### Your assignment
All lines of the material that contain "operating" must be copied out.

START Data provided

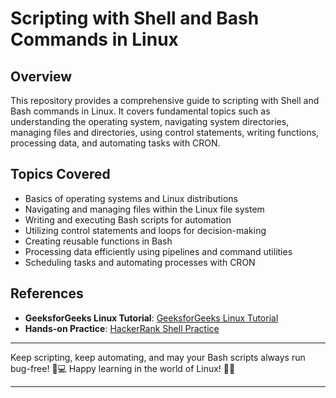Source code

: # Scripting with Shell and Bash Commands in Linux

## Overview
This repository provides a comprehensive guide to scripting with Shell and Bash commands in Linux. It covers fundamental topics such as understanding the operating system, navigating system directories, managing files and directories, using control statements, writing functions, processing data, and automating tasks with CRON.

## Topics Covered
- Basics of operating systems and Linux distributions
- Navigating and managing files within the Linux file system
- Writing and executing Bash scripts for automation
- Utilizing control statements and loops for decision-making
- Creating reusable functions in Bash
- Processing data efficiently using pipelines and command utilities
- Scheduling tasks and automating processes with CRON

## References
- **GeeksforGeeks Linux Tutorial**: [GeeksforGeeks Linux Tutorial](https://www.geeksforgeeks.org/linux-tutorial/?ref=outind)
- **Hands-on Practice**: [HackerRank Shell Practice](https://www.hackerrank.com/domains/shell)

---

Keep scripting, keep automating, and may your Bash scripts always run bug-free! 
🐧💻 Happy learning in the world of Linux! 🚀🎉

---
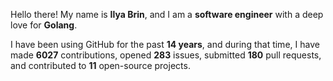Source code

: Hello there! My name is **Ilya Brin**, and I am a **software engineer** with a deep love for **Golang**.

I have been using GitHub for the past **14 years**, and during that time, I have made **6027** contributions, opened **283** issues, submitted **180** pull requests, and contributed to **11** open-source projects.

END Data provided

### Completed exercise
This repository provides a comprehensive guide to scripting with Shell and Bash commands in Linux. It covers fundamental topics such as understanding the operating system, navigating system directories, managing files and directories, using control statements, writing functions, processing data, and automating tasks with CRON.
- Basics of operating systems and Linux distributions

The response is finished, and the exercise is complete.